[Source texts of formatted documents]
━━━━
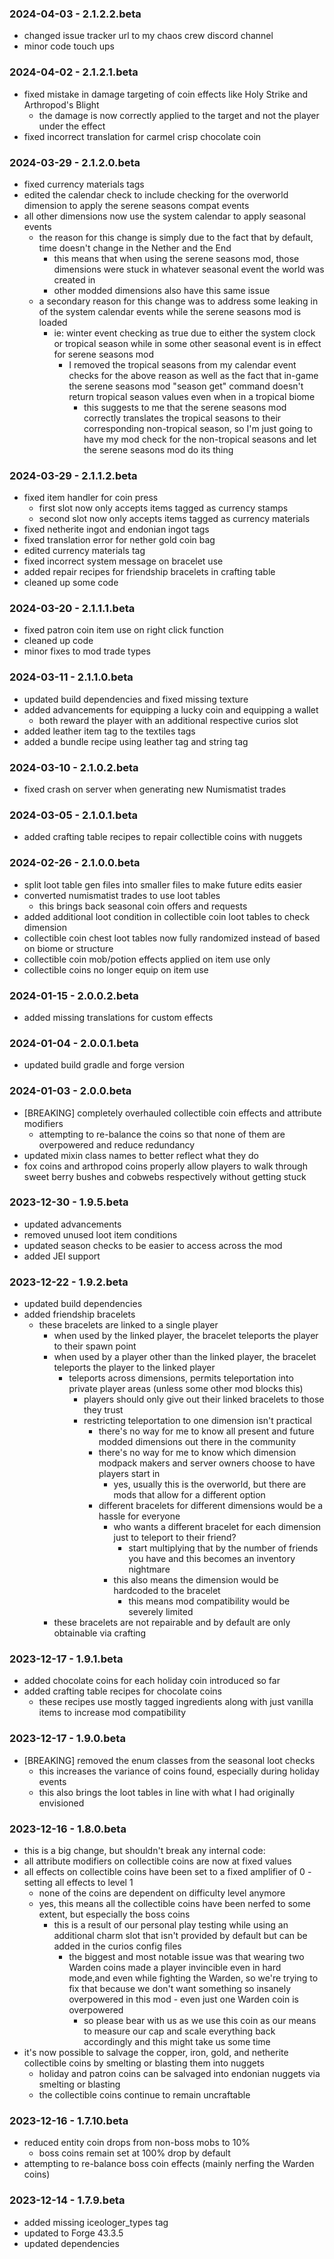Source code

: ### 2024-04-03 - 2.1.2.2.beta

- changed issue tracker url to my chaos crew discord channel
- minor code touch ups

### 2024-04-02 - 2.1.2.1.beta

- fixed mistake in damage targeting of coin effects like Holy Strike and Arthropod's Blight
    - the damage is now correctly applied to the target and not the player under the effect
- fixed incorrect translation for carmel crisp chocolate coin

### 2024-03-29 - 2.1.2.0.beta

- fixed currency materials tags
- edited the calendar check to include checking for the overworld dimension to apply the serene seasons compat events
- all other dimensions now use the system calendar to apply seasonal events
    - the reason for this change is simply due to the fact that by default, time doesn't change in the Nether and the
      End
        - this means that when using the serene seasons mod, those dimensions were stuck in whatever seasonal event the
          world was created in
        - other modded dimensions also have this same issue
    - a secondary reason for this change was to address some leaking in of the system calendar events while the serene
      seasons mod is loaded
        - ie: winter event checking as true due to either the system clock or tropical season while in some other
          seasonal event is in effect for serene seasons mod
            - I removed the tropical seasons from my calendar event checks for the above reason as well as the fact that
              in-game the serene seasons mod "season get" command doesn't return tropical season values even when in a
              tropical biome
                - this suggests to me that the serene seasons mod correctly translates the tropical seasons to their
                  corresponding non-tropical season, so I'm just going to have my mod check for the non-tropical seasons
                  and let the serene seasons mod do its thing

### 2024-03-29 - 2.1.1.2.beta

- fixed item handler for coin press
    - first slot now only accepts items tagged as currency stamps
    - second slot now only accepts items tagged as currency materials
- fixed netherite ingot and endonian ingot tags
- fixed translation error for nether gold coin bag
- edited currency materials tag
- fixed incorrect system message on bracelet use
- added repair recipes for friendship bracelets in crafting table
- cleaned up some code

### 2024-03-20 - 2.1.1.1.beta

- fixed patron coin item use on right click function
- cleaned up code
- minor fixes to mod trade types

### 2024-03-11 - 2.1.1.0.beta

- updated build dependencies and fixed missing texture
- added advancements for equipping a lucky coin and equipping a wallet
    - both reward the player with an additional respective curios slot
- added leather item tag to the textiles tags
- added a bundle recipe using leather tag and string tag

### 2024-03-10 - 2.1.0.2.beta

- fixed crash on server when generating new Numismatist trades

### 2024-03-05 - 2.1.0.1.beta

- added crafting table recipes to repair collectible coins with nuggets

### 2024-02-26 - 2.1.0.0.beta

- split loot table gen files into smaller files to make future edits easier
- converted numismatist trades to use loot tables
    - this brings back seasonal coin offers and requests
- added additional loot condition in collectible coin loot tables to check dimension
- collectible coin chest loot tables now fully randomized instead of based on biome or structure
- collectible coin mob/potion effects applied on item use only
- collectible coins no longer equip on item use

### 2024-01-15 - 2.0.0.2.beta

- added missing translations for custom effects

### 2024-01-04 - 2.0.0.1.beta

- updated build gradle and forge version

### 2024-01-03 - 2.0.0.beta

- [BREAKING] completely overhauled collectible coin effects and attribute modifiers
    - attempting to re-balance the coins so that none of them are overpowered and reduce redundancy
- updated mixin class names to better reflect what they do
- fox coins and arthropod coins properly allow players to walk through sweet berry bushes and cobwebs respectively
  without getting stuck

### 2023-12-30 - 1.9.5.beta

- updated advancements
- removed unused loot item conditions
- updated season checks to be easier to access across the mod
- added JEI support

### 2023-12-22 - 1.9.2.beta

- updated build dependencies
- added friendship bracelets
    - these bracelets are linked to a single player
        - when used by the linked player, the bracelet teleports the player to their spawn point
        - when used by a player other than the linked player, the bracelet teleports the player to the linked player
            - teleports across dimensions, permits teleportation into private player areas (unless some other mod blocks
              this)
                - players should only give out their linked bracelets to those they trust
                - restricting teleportation to one dimension isn't practical
                    - there's no way for me to know all present and future modded dimensions out there in the community
                    - there's no way for me to know which dimension modpack makers and server owners choose to have
                      players start
                      in
                        - yes, usually this is the overworld, but there are mods that allow for a different option
                    - different bracelets for different dimensions would be a hassle for everyone
                        - who wants a different bracelet for each dimension just to teleport to their friend?
                            - start multiplying that by the number of friends you have and this becomes an inventory
                              nightmare
                        - this also means the dimension would be hardcoded to the bracelet
                            - this means mod compatibility would be severely limited
        - these bracelets are not repairable and by default are only obtainable via crafting

### 2023-12-17 - 1.9.1.beta

- added chocolate coins for each holiday coin introduced so far
- added crafting table recipes for chocolate coins
    - these recipes use mostly tagged ingredients along with just vanilla items to increase mod compatibility

### 2023-12-17 - 1.9.0.beta

- [BREAKING] removed the enum classes from the seasonal loot checks
    - this increases the variance of coins found, especially during holiday events
    - this also brings the loot tables in line with what I had originally envisioned

### 2023-12-16 - 1.8.0.beta

- this is a big change, but shouldn't break any internal code:
- all attribute modifiers on collectible coins are now at fixed values
- all effects on collectible coins have been set to a fixed amplifier of 0 - setting all effects to level 1
    - none of the coins are dependent on difficulty level anymore
    - yes, this means all the collectible coins have been nerfed to some extent, but especially the boss coins
        - this is a result of our personal play testing while using an additional charm slot that isn't provided by
          default
          but can be added in the curios config files
            - the biggest and most notable issue was that wearing two Warden coins made a player invincible even in hard
              mode,and even while fighting the Warden, so we're trying to fix that because we don't want something so
              insanely
              overpowered in this mod - even just one Warden coin is overpowered
                - so please bear with us as we use this coin as our means to measure our cap and scale everything back
                  accordingly and this might take us some time
- it's now possible to salvage the copper, iron, gold, and netherite collectible coins by smelting or blasting them into
  nuggets
    - holiday and patron coins can be salvaged into endonian nuggets via smelting or blasting
    - the collectible coins continue to remain uncraftable

### 2023-12-16 - 1.7.10.beta

- reduced entity coin drops from non-boss mobs to 10%
    - boss coins remain set at 100% drop by default
- attempting to re-balance boss coin effects (mainly nerfing the Warden coins)

### 2023-12-14 - 1.7.9.beta

- added missing iceologer_types tag
- updated to Forge 43.3.5
- updated dependencies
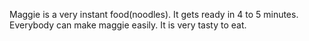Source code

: Maggie is a very instant food(noodles).
It gets ready in 4 to 5 minutes.
Everybody can make maggie easily.
It is very tasty to eat.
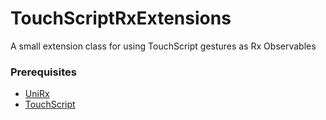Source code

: # TouchScriptRxExtensions

A small extension class for using TouchScript gestures as Rx Observables

### Prerequisites

* [UniRx]()
* [TouchScript]()
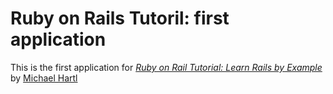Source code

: # Ruby on Rails Tutoril: first application

This is the first application for
[*Ruby on Rail Tutorial: Learn Rails by Example*](http://railstutorial.org/)
by [Michael Hartl](http://michaelhartl.com/)
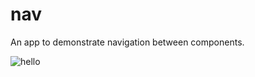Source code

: # nav
An app to demonstrate navigation between components.

![hello](https://github.com/murlokswarm/app/wiki/assets/nav.gif)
━━━━
■ Aim of the task
Could you state the number of lines above in which the word "items" appears? Give that number by itself.

■ Solution
3